> **Work order**
Could you copy every line of the data that contains the word "allows"?

------ Task data ------

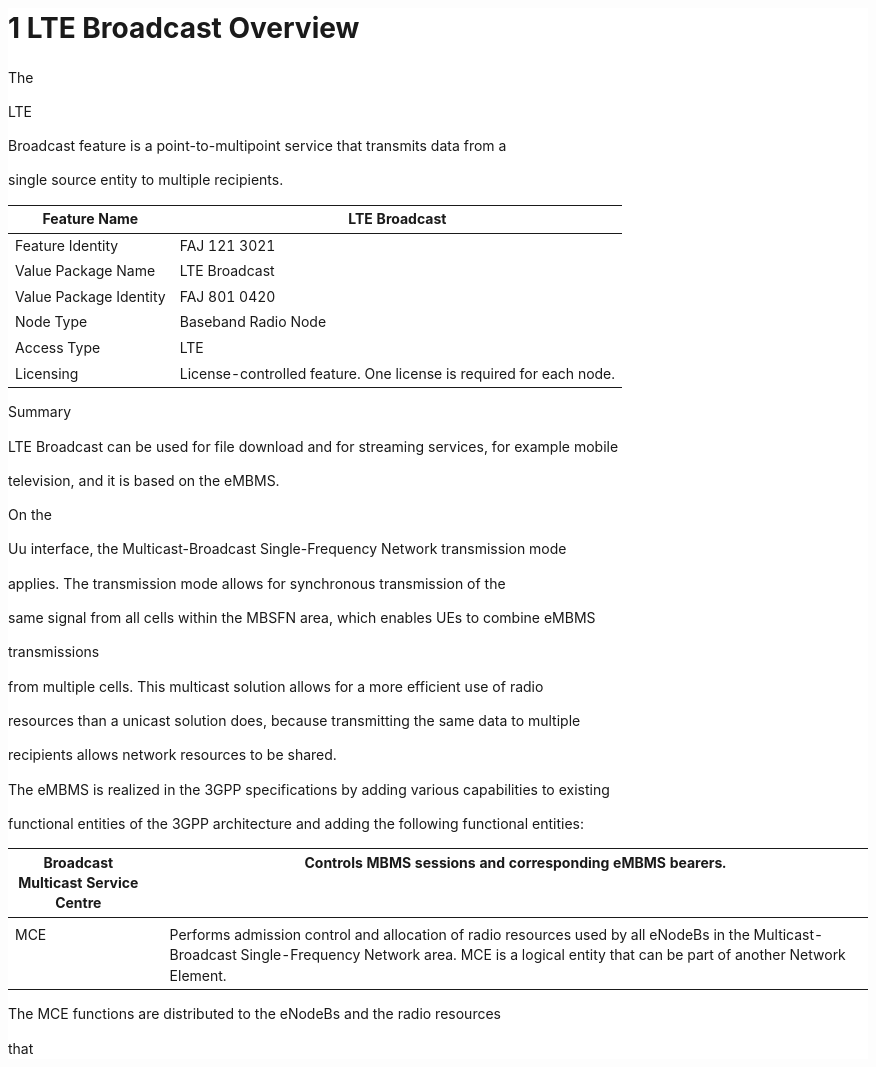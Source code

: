# 1 LTE Broadcast Overview

The

LTE

Broadcast feature is a point-to-multipoint service that transmits data from a

single source entity to multiple recipients.

| Feature Name           | LTE Broadcast                                                      |
|------------------------|--------------------------------------------------------------------|
| Feature Identity       | FAJ 121 3021                                                       |
| Value Package Name     | LTE Broadcast                                                      |
| Value Package Identity | FAJ 801 0420                                                       |
| Node Type              | Baseband Radio Node                                                |
| Access Type            | LTE                                                                |
| Licensing              | License-controlled feature. One license is required for each node. |

Summary

LTE Broadcast can be used for file download and for streaming services, for example mobile

television, and it is based on the eMBMS.

On the

Uu interface, the Multicast-Broadcast Single-Frequency Network transmission mode

applies. The transmission mode allows for synchronous transmission of the

same signal from all cells within the MBSFN area, which enables UEs to combine eMBMS

transmissions

from multiple cells. This multicast solution allows for a more efficient use of radio

resources than a unicast solution does, because transmitting the same data to multiple

recipients allows network resources to be shared.

The eMBMS is realized in the 3GPP specifications by adding various capabilities to existing

functional entities of the 3GPP architecture and adding the following functional entities:

| Broadcast Multicast Service Centre   |    | Controls                 MBMS sessions and corresponding eMBMS bearers.                                                                                                                                                                                         |
|--------------------------------------|----|-----------------------------------------------------------------------------------------------------------------------------------------------------------------------------------------------------------------------------------------------------------------|
|                                      |    |                                                                                                                                                                                                                                                                 |
| MCE                                  |    | Performs                 admission control and allocation of radio resources used by all eNodeBs in the                 Multicast-Broadcast Single-Frequency Network area. MCE is a logical entity that can                 be part of another Network Element. |

The MCE functions are distributed to the eNodeBs and the radio resources

that
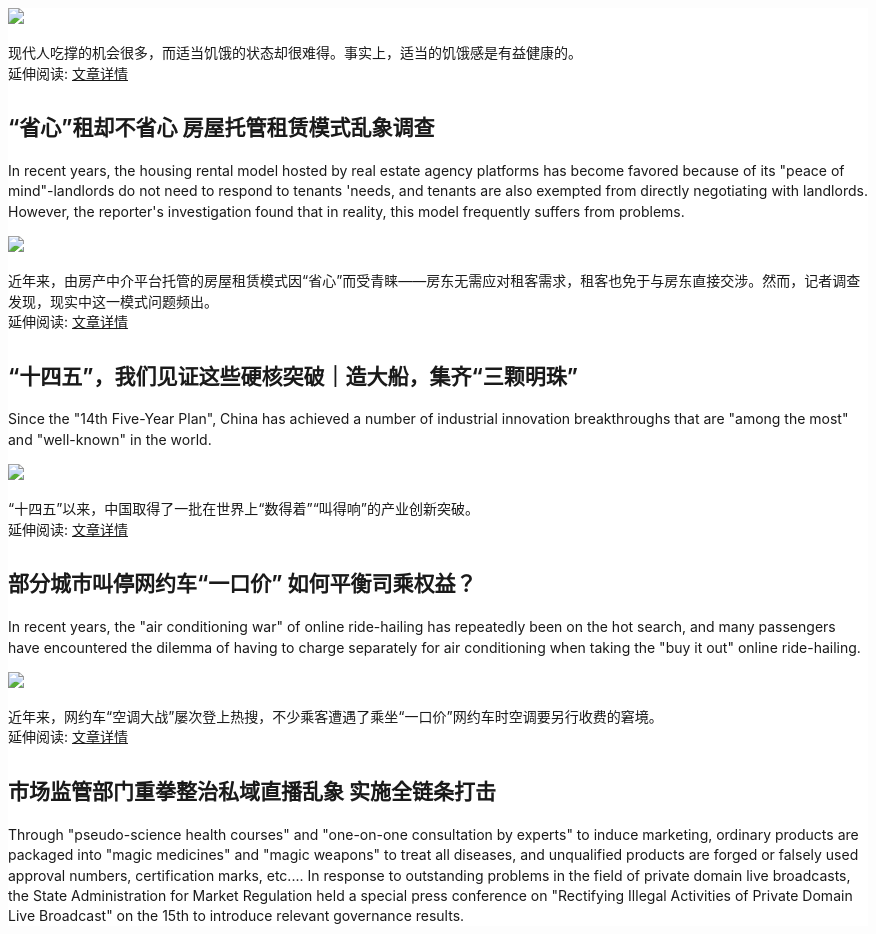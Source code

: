 <img src="https://p5.img.cctvpic.com/photoworkspace/2025/10/16/2025101606510638976.jpg" />   

现代人吃撑的机会很多，而适当饥饿的状态却很难得。事实上，适当的饥饿感是有益健康的。   
延伸阅读: [文章详情](https://news.cctv.com/2025/10/16/ARTISl3TXKhx2Ctt7xfEhdwA251016.shtml)   

<qrcode title="身体这3种小毛病，饿一饿可能就好了" image="https://p5.img.cctvpic.com/photoworkspace/2025/10/16/2025101606510638976.jpg" />   

## “省心”租却不省心 房屋托管租赁模式乱象调查   
In recent years, the housing rental model hosted by real estate agency platforms has become favored because of its "peace of mind"-landlords do not need to respond to tenants 'needs, and tenants are also exempted from directly negotiating with landlords. However, the reporter's investigation found that in reality, this model frequently suffers from problems.   

<img src="https://p4.img.cctvpic.com/photoworkspace/2025/10/16/2025101606443293248.jpg" />   

近年来，由房产中介平台托管的房屋租赁模式因“省心”而受青睐——房东无需应对租客需求，租客也免于与房东直接交涉。然而，记者调查发现，现实中这一模式问题频出。   
延伸阅读: [文章详情](https://news.cctv.com/2025/10/16/ARTIjQTn4apezN5OHIIwKSYR251016.shtml)   

<qrcode title="“省心”租却不省心 房屋托管租赁模式乱象调查" image="https://p4.img.cctvpic.com/photoworkspace/2025/10/16/2025101606443293248.jpg" />   

## “十四五”，我们见证这些硬核突破｜造大船，集齐“三颗明珠”   
Since the "14th Five-Year Plan", China has achieved a number of industrial innovation breakthroughs that are "among the most" and "well-known" in the world.   

<img src="https://p3.img.cctvpic.com/photoworkspace/2025/10/16/2025101606365985081.jpg" />   

“十四五”以来，中国取得了一批在世界上“数得着”“叫得响”的产业创新突破。   
延伸阅读: [文章详情](https://news.cctv.com/2025/10/16/ARTIbHhY41f5Ly8ui0Gui6UC251016.shtml)   

<qrcode title="“十四五”，我们见证这些硬核突破｜造大船，集齐“三颗明珠”" image="https://p3.img.cctvpic.com/photoworkspace/2025/10/16/2025101606365985081.jpg" />   

## 部分城市叫停网约车“一口价” 如何平衡司乘权益？   
In recent years, the "air conditioning war" of online ride-hailing has repeatedly been on the hot search, and many passengers have encountered the dilemma of having to charge separately for air conditioning when taking the "buy it out" online ride-hailing.   

<img src="https://p2.img.cctvpic.com/photoworkspace/2025/10/16/2025101606543761876.jpg" />   

近年来，网约车“空调大战”屡次登上热搜，不少乘客遭遇了乘坐“一口价”网约车时空调要另行收费的窘境。   
延伸阅读: [文章详情](https://news.cctv.com/2025/10/16/ARTIdIJcbCH6JXxuQF5kvNQH251016.shtml)   

<qrcode title="部分城市叫停网约车“一口价” 如何平衡司乘权益？" image="https://p2.img.cctvpic.com/photoworkspace/2025/10/16/2025101606543761876.jpg" />   

## 市场监管部门重拳整治私域直播乱象 实施全链条打击   
Through "pseudo-science health courses" and "one-on-one consultation by experts" to induce marketing, ordinary products are packaged into "magic medicines" and "magic weapons" to treat all diseases, and unqualified products are forged or falsely used approval numbers, certification marks, etc.... In response to outstanding problems in the field of private domain live broadcasts, the State Administration for Market Regulation held a special press conference on "Rectifying Illegal Activities of Private Domain Live Broadcast" on the 15th to introduce relevant governance results.   
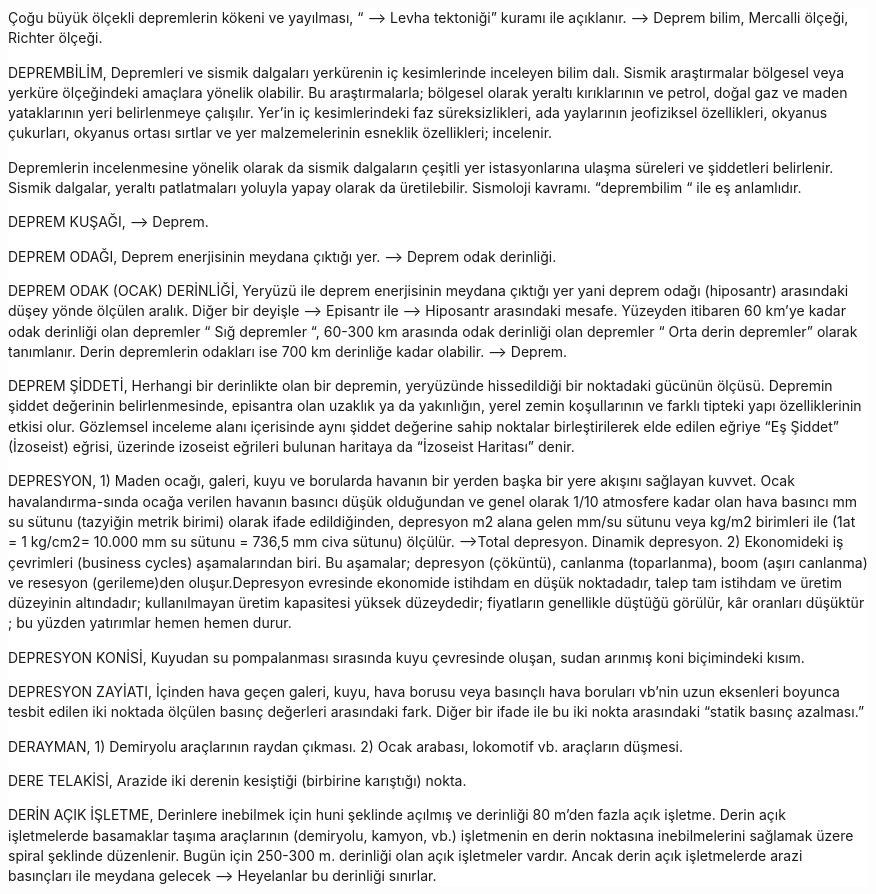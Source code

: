 Çoğu büyük ölçekli depremlerin kökeni ve yayılması, “ —> Levha tektoniği” kuramı ile açıklanır. —> Deprem bilim, Mercalli ölçeği, Richter ölçeği.

 
 	
DEPREMBİLİM, Depremleri ve sismik dalgaları yerkürenin iç kesimlerinde inceleyen bilim dalı. Sismik araştırmalar bölgesel veya yerküre ölçeğindeki amaçlara yönelik olabilir. Bu araştırmalarla; bölgesel olarak yeraltı kırıklarının ve petrol, doğal gaz ve maden yataklarının yeri belirlenmeye çalışılır. Yer’in iç kesimlerindeki faz süreksizlikleri, ada yaylarının jeofiziksel özellikleri, okyanus çukurları, okyanus ortası sırtlar ve yer malzemelerinin esneklik özellikleri; incelenir.

Depremlerin incelenmesine yönelik olarak da sismik dalgaların çeşitli yer istasyonlarına ulaşma süreleri ve şiddetleri belirlenir. Sismik dalgalar, yeraltı patlatmaları yoluyla yapay olarak da üretilebilir. Sismoloji kavramı. “deprembilim “ ile eş anlamlıdır.

DEPREM KUŞAĞI, —> Deprem.

DEPREM ODAĞI, Deprem enerjisinin meydana çıktığı yer. —> Deprem odak derinliği.

DEPREM ODAK (OCAK) DERİNLİĞİ, Yeryüzü ile deprem enerjisinin meydana çıktığı yer yani deprem odağı (hiposantr) arasındaki düşey yönde ölçülen aralık. Diğer bir deyişle —> Episantr ile  —> Hiposantr arasındaki mesafe. Yüzeyden itibaren 60 km’ye kadar odak derinliği olan depremler   “ Sığ depremler “, 60-300 km arasında odak derinliği olan depremler “ Orta derin depremler” olarak tanımlanır. Derin depremlerin odakları ise 700 km derinliğe kadar olabilir. —> Deprem.

DEPREM ŞİDDETİ, Herhangi bir derinlikte olan bir depremin, yeryüzünde hissedildiği bir noktadaki gücünün ölçüsü. Depremin şiddet değerinin belirlenmesinde, episantra olan uzaklık ya da yakınlığın, yerel zemin koşullarının ve farklı tipteki yapı özelliklerinin etkisi olur. Gözlemsel inceleme alanı içerisinde aynı şiddet değerine sahip noktalar birleştirilerek elde edilen eğriye “Eş Şiddet” (İzoseist) eğrisi, üzerinde izoseist eğrileri bulunan haritaya da “İzoseist Haritası” denir.

DEPRESYON, 1) Maden ocağı, galeri, kuyu ve borularda havanın bir yerden başka bir yere akışını sağlayan kuvvet. Ocak havalandırma-sında ocağa verilen havanın basıncı düşük olduğundan ve genel olarak 1/10 atmosfere kadar olan hava basıncı mm su sütunu (tazyiğin metrik birimi) olarak ifade edildiğinden, depresyon m2 alana gelen mm/su sütunu veya kg/m2 birimleri ile (1at = 1 kg/cm2= 10.000 mm su sütunu = 736,5 mm civa sütunu) ölçülür. —>Total depresyon. Dinamik depresyon. 2) Ekonomideki iş çevrimleri (business cycles) aşamalarından biri. Bu aşamalar; depresyon (çöküntü), canlanma (toparlanma), boom (aşırı canlanma) ve resesyon (gerileme)den oluşur.Depresyon evresinde ekonomide istihdam en düşük noktadadır, talep tam istihdam ve üretim düzeyinin altındadır; kullanılmayan üretim kapasitesi yüksek düzeydedir; fiyatların genellikle düştüğü görülür, kâr oranları düşüktür ; bu yüzden yatırımlar hemen hemen durur.

DEPRESYON KONİSİ, Kuyudan su pompalanması sırasında kuyu çevresinde oluşan, sudan arınmış koni biçimindeki kısım.

DEPRESYON ZAYİATI, İçinden hava geçen galeri, kuyu, hava borusu veya basınçlı hava boruları vb’nin uzun eksenleri boyunca tesbit edilen iki noktada ölçülen basınç değerleri arasındaki fark. Diğer bir ifade ile bu iki nokta arasındaki “statik basınç azalması.”

DERAYMAN, 1) Demiryolu araçlarının raydan çıkması. 2) Ocak arabası, lokomotif vb. araçların düşmesi.

DERE TELAKİSİ, Arazide iki derenin kesiştiği (birbirine karıştığı) nokta.

DERİN AÇIK İŞLETME, Derinlere inebilmek için huni şeklinde açılmış ve derinliği 80 m’den fazla açık işletme. Derin açık işletmelerde basamaklar taşıma araçlarının (demiryolu, kamyon, vb.) işletmenin en derin noktasına inebilmelerini sağlamak üzere spiral şeklinde düzenlenir. Bugün için 250-300 m. derinliği olan açık işletmeler vardır. Ancak derin açık işletmelerde arazi basınçları ile meydana gelecek —> Heyelanlar bu derinliği sınırlar.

------

> **Written solution**
applies. The transmission mode allows for synchronous transmission of the
from multiple cells. This multicast solution allows for a more efficient use of radio
recipients allows network resources to be shared.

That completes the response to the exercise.